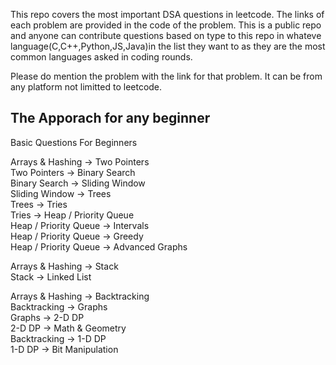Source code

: This repo covers the most important DSA questions in leetcode.
The links of each problem are provided in the code of the problem.
This is a public repo and anyone can contribute questions based on type to this repo in whateve language(C,C++,Python,JS,Java)in the list they want to as they are the most common languages asked in coding rounds.

Please do mention the problem with the link for that problem. It can be from any platform not limitted to leetcode.

 ## The Apporach for any beginner

Basic Questions For Beginners

Arrays & Hashing → Two Pointers  
Two Pointers → Binary Search  
Binary Search → Sliding Window  
Sliding Window → Trees  
Trees → Tries  
Tries → Heap / Priority Queue  
Heap / Priority Queue → Intervals  
Heap / Priority Queue → Greedy  
Heap / Priority Queue → Advanced Graphs  

Arrays & Hashing → Stack  
Stack → Linked List  

Arrays & Hashing → Backtracking  
Backtracking → Graphs  
Graphs → 2-D DP  
2-D DP → Math & Geometry  
Backtracking → 1-D DP  
1-D DP → Bit Manipulation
*-*-*
[Action item] Look over the material and return every line where the word "Backtracking" is found.

[Response to the exercise]
Arrays & Hashing → Backtracking  
Backtracking → Graphs  
Backtracking → 1-D DP  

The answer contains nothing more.